— What is being asked —
For this exercise, print only the lines from the one containing "8. If your guess" through the end of the material below, exactly as given.
=====
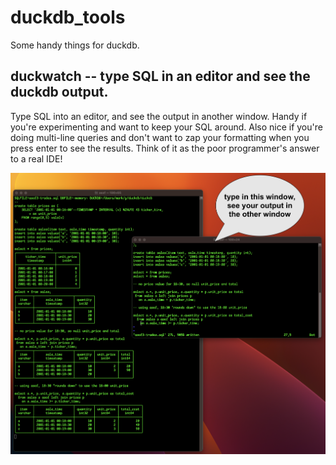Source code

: # duckdb_tools

Some handy things for duckdb.

## duckwatch -- type SQL in an editor and see the duckdb output.

Type SQL into an editor, and see the output in another window.  Handy if you're
experimenting and want to keep your SQL around.  Also nice if you're doing multi-line
queries and don't want to zap your formatting when you press enter to see the results.
Think of it as the poor programmer's answer to a real IDE!

![duckwatch](docs/duckwatch.png "duckwatch")


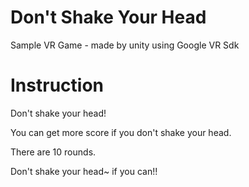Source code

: # Don't Shake Your Head
Sample VR Game - made by unity using Google VR Sdk

# Instruction
Don't shake your head!

You can get more score if you don't shake your head.

There are 10 rounds.

Don't shake your head~ if you can!!

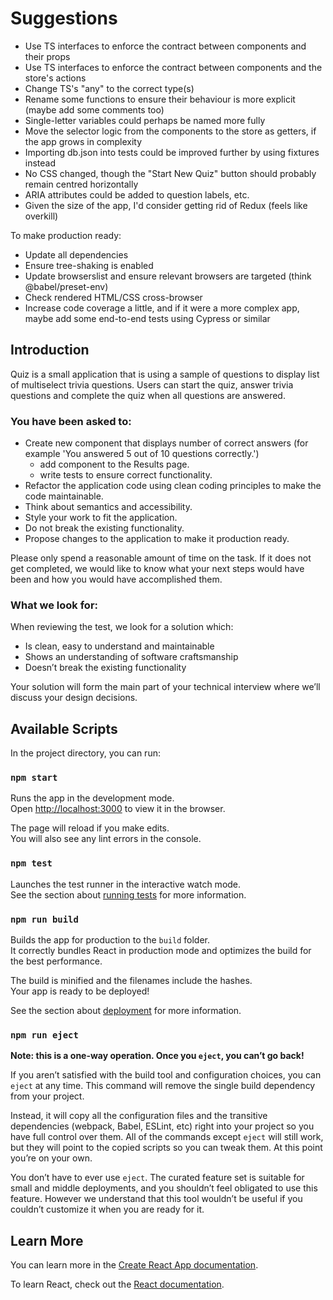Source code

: # Suggestions

- Use TS interfaces to enforce the contract between components and their props
- Use TS interfaces to enforce the contract between components and the store's actions
- Change TS's "any" to the correct type(s)
- Rename some functions to ensure their behaviour is more explicit (maybe add some comments too)
- Single-letter variables could perhaps be named more fully
- Move the selector logic from the components to the store as getters, if the app grows in complexity
- Importing db.json into tests could be improved further by using fixtures instead
- No CSS changed, though the "Start New Quiz" button should probably remain centred horizontally
- ARIA attributes could be added to question labels, etc.
- Given the size of the app, I'd consider getting rid of Redux (feels like overkill)

To make production ready:

- Update all dependencies
- Ensure tree-shaking is enabled
- Update browserslist and ensure relevant browsers are targeted (think @babel/preset-env)
- Check rendered HTML/CSS cross-browser
- Increase code coverage a little, and if it were a more complex app, maybe add some end-to-end tests using Cypress or similar

## Introduction

Quiz is a small application that is using a sample of questions to display list of multiselect trivia questions. Users can start the quiz, answer trivia questions and complete the quiz when all questions are answered.

### You have been asked to:

- Create new component that displays number of correct answers (for example 'You answered 5 out of 10 questions correctly.')
  - add component to the Results page.
  - write tests to ensure correct functionality.
- Refactor the application code using clean coding principles to make the code maintainable.
- Think about semantics and accessibility.
- Style your work to fit the application.
- Do not break the existing functionality.
- Propose changes to the application to make it production ready.

Please only spend a reasonable amount of time on the task. If it does not get completed, we would
like to know what your next steps would have been and how you would have accomplished them.

### What we look for:

When reviewing the test, we look for a solution which:

- Is clean, easy to understand and maintainable
- Shows an understanding of software craftsmanship
- Doesn’t break the existing functionality

Your solution will form the main part of your technical interview where we’ll discuss your design decisions.

## Available Scripts

In the project directory, you can run:

### `npm start`

Runs the app in the development mode.<br />
Open [http://localhost:3000](http://localhost:3000) to view it in the browser.

The page will reload if you make edits.<br />
You will also see any lint errors in the console.

### `npm test`

Launches the test runner in the interactive watch mode.<br />
See the section about [running tests](https://facebook.github.io/create-react-app/docs/running-tests) for more information.

### `npm run build`

Builds the app for production to the `build` folder.<br />
It correctly bundles React in production mode and optimizes the build for the best performance.

The build is minified and the filenames include the hashes.<br />
Your app is ready to be deployed!

See the section about [deployment](https://facebook.github.io/create-react-app/docs/deployment) for more information.

### `npm run eject`

**Note: this is a one-way operation. Once you `eject`, you can’t go back!**

If you aren’t satisfied with the build tool and configuration choices, you can `eject` at any time. This command will remove the single build dependency from your project.

Instead, it will copy all the configuration files and the transitive dependencies (webpack, Babel, ESLint, etc) right into your project so you have full control over them. All of the commands except `eject` will still work, but they will point to the copied scripts so you can tweak them. At this point you’re on your own.

You don’t have to ever use `eject`. The curated feature set is suitable for small and middle deployments, and you shouldn’t feel obligated to use this feature. However we understand that this tool wouldn’t be useful if you couldn’t customize it when you are ready for it.

## Learn More

You can learn more in the [Create React App documentation](https://facebook.github.io/create-react-app/docs/getting-started).

To learn React, check out the [React documentation](https://reactjs.org/).

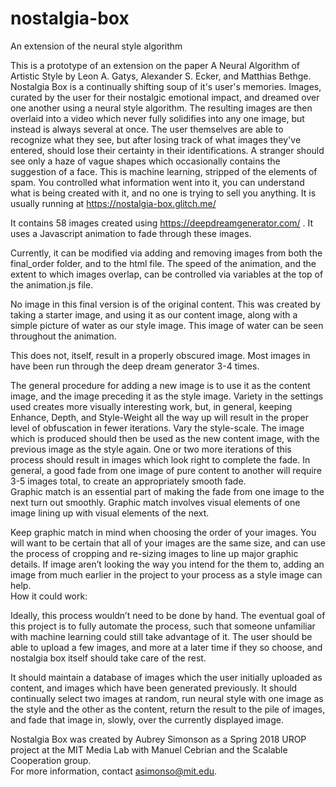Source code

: # nostalgia-box
An extension of the neural style algorithm

This is a prototype of an extension on the paper A Neural Algorithm of Artistic Style by Leon A. Gatys, Alexander S. Ecker, and Matthias Bethge.  Nostalgia Box is a continually shifting soup of it's user's memories.  Images, curated by the user for their nostalgic emotional impact, and dreamed over one another using a neural style algorithm.  The resulting images are then overlaid into a video which never fully solidifies into any one image, but instead is always several at once.  The user themselves are able to recognize what they see, but after losing track of what images they've entered, should lose their certainty in their identifications.  A stranger should see only a haze of vague shapes which occasionally contains the suggestion of a face.  This is machine learning, stripped of the elements of spam.  You controlled what information went into it, you can understand what is being created with it, and no one is trying to sell you anything.  It is usually running at https://nostalgia-box.glitch.me/

It contains 58 images created using https://deepdreamgenerator.com/ .  It uses a Javascript animation to fade through these images.    

Currently, it can be modified via adding and removing images from both the final_order folder, and to the html file.  The speed of the animation, and the extent to which images overlap, can be controlled via variables at the top of the animation.js file.  

No image in this final version is of the original content.  This was created by taking a starter image, and using it as our content image, along with a simple picture of water as our style image.  This image of water can be seen throughout the animation.

This does not, itself, result in a properly obscured image.  Most images in have been run through the deep dream generator 3-4 times.  

The general procedure for adding a new image is to use it as the content image, and the image preceding it as the style image.  Variety in the settings used creates more visually interesting work, but, in general, keeping Enhance, Depth, and Style-Weight all the way up will result in the proper level of obfuscation in fewer iterations.  Vary the style-scale.  The image which is produced should then be used as the new content image, with the previous image as the style again.  One or two more iterations of this process should result in images which look right to complete the fade.  In general, a good fade from one image of pure content to another will require 3-5 images total, to create an appropriately smooth fade.  
Graphic match is an essential part of making the fade from one image to the next turn out smoothly.  Graphic match involves visual elements of one image lining up with visual elements of the next.  

Keep graphic match in mind when choosing the order of your images.  You will want to be certain that all of your images are the same size, and can use the process of cropping and re-sizing images to line up major graphic details.  If image aren’t looking the way you intend for the them to, adding an image from much earlier in the project to your process as a style image can help.  
How it could work:

Ideally, this process wouldn’t need to be done by hand.  The eventual goal of this project is to fully automate the process, such that someone unfamiliar with machine learning could still take advantage of it.   The user should be able to upload a few images, and more at a later time if they so choose, and nostalgia box itself should take care of the rest.

It should maintain a database of images which the user initially uploaded as content, and images which have been generated previously.  It should continually select two images at random, run neural style with one image as the style and the other as the content, return the result to the pile of images, and fade that image in, slowly, over the currently displayed image. 

Nostalgia Box was created by Aubrey Simonson  as a Spring 2018 UROP project 
at the MIT Media Lab with Manuel Cebrian and the Scalable Cooperation group.  
For more information, contact asimonso@mit.edu.
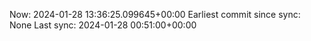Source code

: Now: 2024-01-28 13:36:25.099645+00:00 Earliest commit since sync: None Last sync: 2024-01-28 00:51:00+00:00

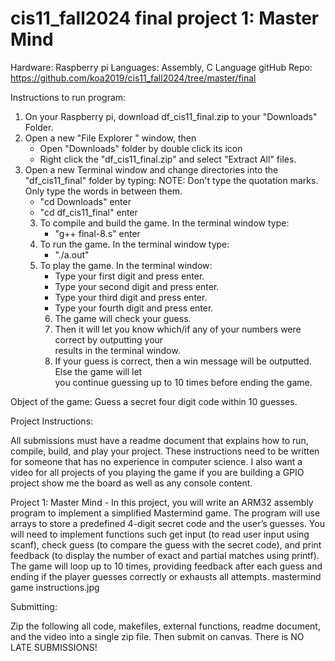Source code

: # cis11_fall2024 final project 1: Master Mind
Hardware: Raspberry pi
Languages: Assembly, C Language
gitHub Repo: https://github.com/koa2019/cis11_fall2024/tree/master/final

Instructions to run program:
1. On your Raspberry pi, download df_cis11_final.zip to your "Downloads" Folder.
2. Open a new "File Explorer " window, then
    * Open "Downloads" folder by double click its icon
    * Right click the "df_cis11_final.zip" and select "Extract All" files. 
2. Open a new Terminal window and change directories into the "df_cis11_final" folder 
   by typing: NOTE: Don't type the quotation marks. Only type the words in between them.
    * "cd Downloads" enter 
    * "cd df_cis11_final" enter
    3. To compile and build the game. In the terminal window type:
        * "g++ final-8.s" enter
    4. To run the game. In the terminal window type:
        * "./a.out" 
    5. To play the game. In the terminal window:
        * Type your first digit and press enter.
        * Type your second digit and press enter.
        * Type your third digit and press enter.
        * Type your fourth digit and press enter.
        6. The game will check your guess.
        7. Then it will let you know which/if any of your numbers were correct by outputting your  
           results in the terminal window. 
        8. If your guess is correct, then a win message will be outputted. Else the game will let  
           you continue guessing up to 10 times before ending the game.
       


Object of the game:
Guess a secret four digit code within 10 guesses.

Project Instructions:

All submissions must have a readme document that explains how to run, compile, build, and play your project. These instructions need to be written for someone that has no experience in computer science. I also want a video for all projects of you playing the game if you are building a GPIO project show me the board as well as any console content.

Project 1:
    Master Mind - In this project, you will write an ARM32 assembly program to implement a simplified Mastermind game. The program will use arrays to store a predefined 4-digit secret code and the user’s guesses. You will need to implement functions such get input (to read user input using scanf), check guess (to compare the guess with the secret code), and print feedback (to display the number of exact and partial matches using printf). The game will loop up to 10 times, providing feedback after each guess and ending if the player guesses correctly or exhausts all attempts. mastermind game instructions.jpg

Submitting:

Zip the following all code, makefiles, external functions, readme document, and the video into a single zip file. Then submit on canvas. There is NO LATE SUBMISSIONS!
=====
— Task result —
        8. If your guess is correct, then a win message will be outputted. Else the game will let  
           you continue guessing up to 10 times before ending the game.
       


Object of the game:
Guess a secret four digit code within 10 guesses.

Project Instructions:

All submissions must have a readme document that explains how to run, compile, build, and play your project. These instructions need to be written for someone that has no experience in computer science. I also want a video for all projects of you playing the game if you are building a GPIO project show me the board as well as any console content.

Project 1:
    Master Mind - In this project, you will write an ARM32 assembly program to implement a simplified Mastermind game. The program will use arrays to store a predefined 4-digit secret code and the user’s guesses. You will need to implement functions such get input (to read user input using scanf), check guess (to compare the guess with the secret code), and print feedback (to display the number of exact and partial matches using printf). The game will loop up to 10 times, providing feedback after each guess and ending if the player guesses correctly or exhausts all attempts. mastermind game instructions.jpg

Submitting:

Zip the following all code, makefiles, external functions, readme document, and the video into a single zip file. Then submit on canvas. There is NO LATE SUBMISSIONS!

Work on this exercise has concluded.